Publié le 19 mai 2015 à 23h30 - Dernière mise à jour le 29 octobre 2022 à 13h44
La scène artistique contemporaine en Tunisie est riche, variée et fertile. Avec «Traces… Fragments d’une Tunisie contemporaine», projet composé de deux expositions successives – Fragments I (du 13 mai au 28 septembre 2015) et Fragments II (du 4 novembre 2015 au 29 février 2016)-, le Mucem donne à voir en images la jeune création tunisienne. Sana Tamzini, commissaire de l’exposition avec Thierry Fabre, d’expliquer: «Je ne voulais pas d’une exposition sur la révolution, cela n’a aucun intérêt, la révolution fait partie de notre histoire, elle n’est pas notre histoire. Et l’histoire, nous souffrons de ne pas l’archiver, alors, c’est très important d’en mémoriser des fragments». Ce Fragments I rassemble des œuvres d’Ismaïl Bahri, Héla Ammar, Fakhri El Ghezal, Souad Mani et Zied Ben Romdhane. Et, grâce au collectionneur Mohamed Bennani, des traces anciennes, avec les œuvres d’Abdelhak El Ouertani, l’un des premiers photographes tunisiens.
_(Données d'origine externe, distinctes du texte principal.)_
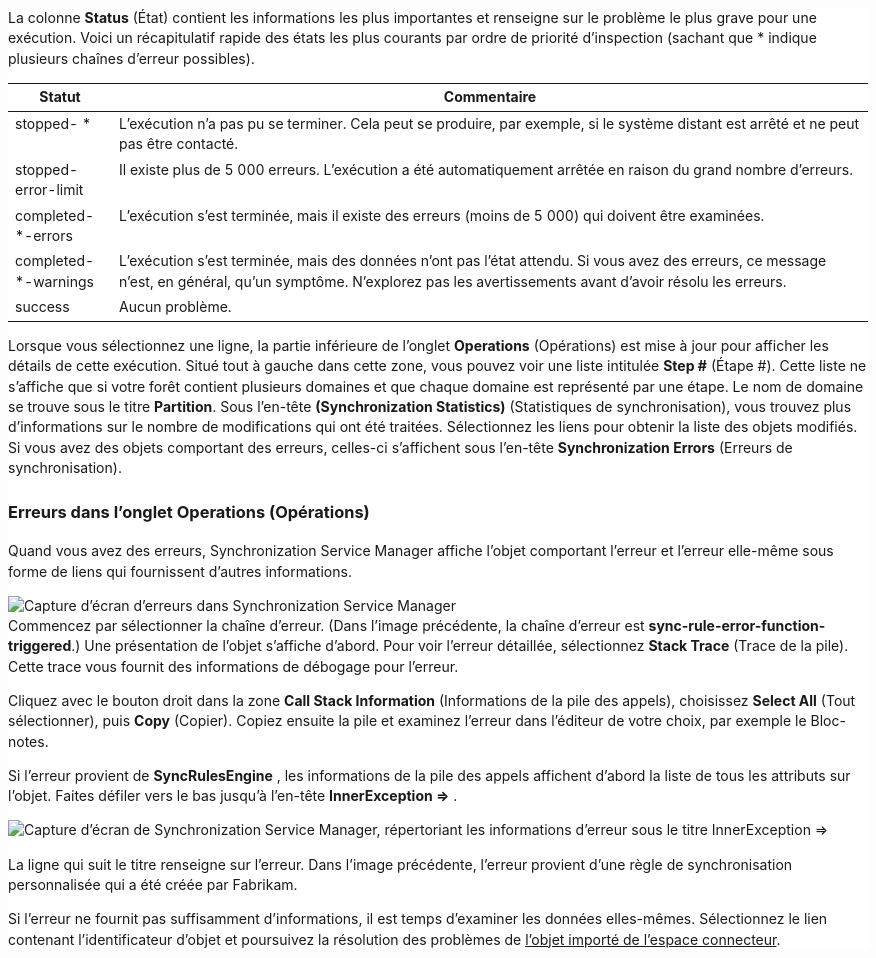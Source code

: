 La colonne **Status** (État) contient les informations les plus importantes et renseigne sur le problème le plus grave pour une exécution. Voici un récapitulatif rapide des états les plus courants par ordre de priorité d’inspection (sachant que * indique plusieurs chaînes d’erreur possibles).

| Statut | Commentaire |
| --- | --- |
| stopped- * |L’exécution n’a pas pu se terminer. Cela peut se produire, par exemple, si le système distant est arrêté et ne peut pas être contacté. |
| stopped-error-limit |Il existe plus de 5 000 erreurs. L’exécution a été automatiquement arrêtée en raison du grand nombre d’erreurs. |
| completed-\*-errors |L’exécution s’est terminée, mais il existe des erreurs (moins de 5 000) qui doivent être examinées. |
| completed-\*-warnings |L’exécution s’est terminée, mais des données n’ont pas l’état attendu. Si vous avez des erreurs, ce message n’est, en général, qu’un symptôme. N’explorez pas les avertissements avant d’avoir résolu les erreurs. |
| success |Aucun problème. |

Lorsque vous sélectionnez une ligne, la partie inférieure de l’onglet **Operations** (Opérations) est mise à jour pour afficher les détails de cette exécution. Situé tout à gauche dans cette zone, vous pouvez voir une liste intitulée **Step #** (Étape #). Cette liste ne s’affiche que si votre forêt contient plusieurs domaines et que chaque domaine est représenté par une étape. Le nom de domaine se trouve sous le titre **Partition**. Sous l’en-tête **(Synchronization Statistics)** (Statistiques de synchronisation), vous trouvez plus d’informations sur le nombre de modifications qui ont été traitées. Sélectionnez les liens pour obtenir la liste des objets modifiés. Si vous avez des objets comportant des erreurs, celles-ci s’affichent sous l’en-tête **Synchronization Errors** (Erreurs de synchronisation).

### <a name="errors-on-the-operations-tab"></a>Erreurs dans l’onglet Operations (Opérations)
Quand vous avez des erreurs, Synchronization Service Manager affiche l’objet comportant l’erreur et l’erreur elle-même sous forme de liens qui fournissent d’autres informations.

![Capture d’écran d’erreurs dans Synchronization Service Manager](./media/tshoot-connect-object-not-syncing/errorsync.png)  
Commencez par sélectionner la chaîne d’erreur. (Dans l’image précédente, la chaîne d’erreur est **sync-rule-error-function-triggered**.) Une présentation de l’objet s’affiche d’abord. Pour voir l’erreur détaillée, sélectionnez **Stack Trace** (Trace de la pile). Cette trace vous fournit des informations de débogage pour l’erreur.

Cliquez avec le bouton droit dans la zone **Call Stack Information** (Informations de la pile des appels), choisissez **Select All** (Tout sélectionner), puis **Copy** (Copier). Copiez ensuite la pile et examinez l’erreur dans l’éditeur de votre choix, par exemple le Bloc-notes.

Si l’erreur provient de **SyncRulesEngine** , les informations de la pile des appels affichent d’abord la liste de tous les attributs sur l’objet. Faites défiler vers le bas jusqu’à l’en-tête **InnerException =>** .  

  ![Capture d’écran de Synchronization Service Manager, répertoriant les informations d’erreur sous le titre InnerException =>](./media/tshoot-connect-object-not-syncing/errorinnerexception.png)
  
La ligne qui suit le titre renseigne sur l’erreur. Dans l’image précédente, l’erreur provient d’une règle de synchronisation personnalisée qui a été créée par Fabrikam.

Si l’erreur ne fournit pas suffisamment d’informations, il est temps d’examiner les données elles-mêmes. Sélectionnez le lien contenant l’identificateur d’objet et poursuivez la résolution des problèmes de [l’objet importé de l’espace connecteur](#cs-import).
Thierry Fabre reprend : «Nous n’ignorons pas les bouleversements politiques considérables que connaît ce pays mais, la révolution esthétique a précédé la révolution politique. Et il est d’autre part ici question de traces, de leur effacement, leur réapparition. Ce désir de traces est apparu comme faisant sens».
Fakhri El Ghezal est l’un des membres fondateurs du collectif « Politiques » «photographie le moment du vide, explique Thierry Fabre, celui où on enlève les portraits officiels. Les uns remplacent Ben Ali par les photos d’Habib Bourguiba, certains par des sourates alors qu’il en est qui laisse le vide». Sana Tamzini reprend: «L’espace public a longtemps souffert de la présence de présidents dont l’image était omniprésente. Ce fut d’abord le cas avec Bourguiba puis avec Ben Ali qui nous a étouffés sous le mauve, sa couleur préférée». Ce vide est là, comme une liberté, la liberté d’en faire ce que l’on veut. «Héla Ammar, poursuit-elle, part du constat que nos mémoires sont fragmentées et que la révolution fait s’écrouler toute notre pyramide de repères. Alors, on se tourne vers notre passé, les archives familiales comme nationale pour découvrir qu’elles sont fragmentées, qu’elles comportent des vides. Donc elle crée une composition, rassemble des fragments pour donner l’impression de reconstruire un passé sans faille». L’artiste utilise un fil rouge pour broder ses images «la broderie évoque le temps, la précision, le caractère précieux des matériaux, c’est cela la transition que nous vivons».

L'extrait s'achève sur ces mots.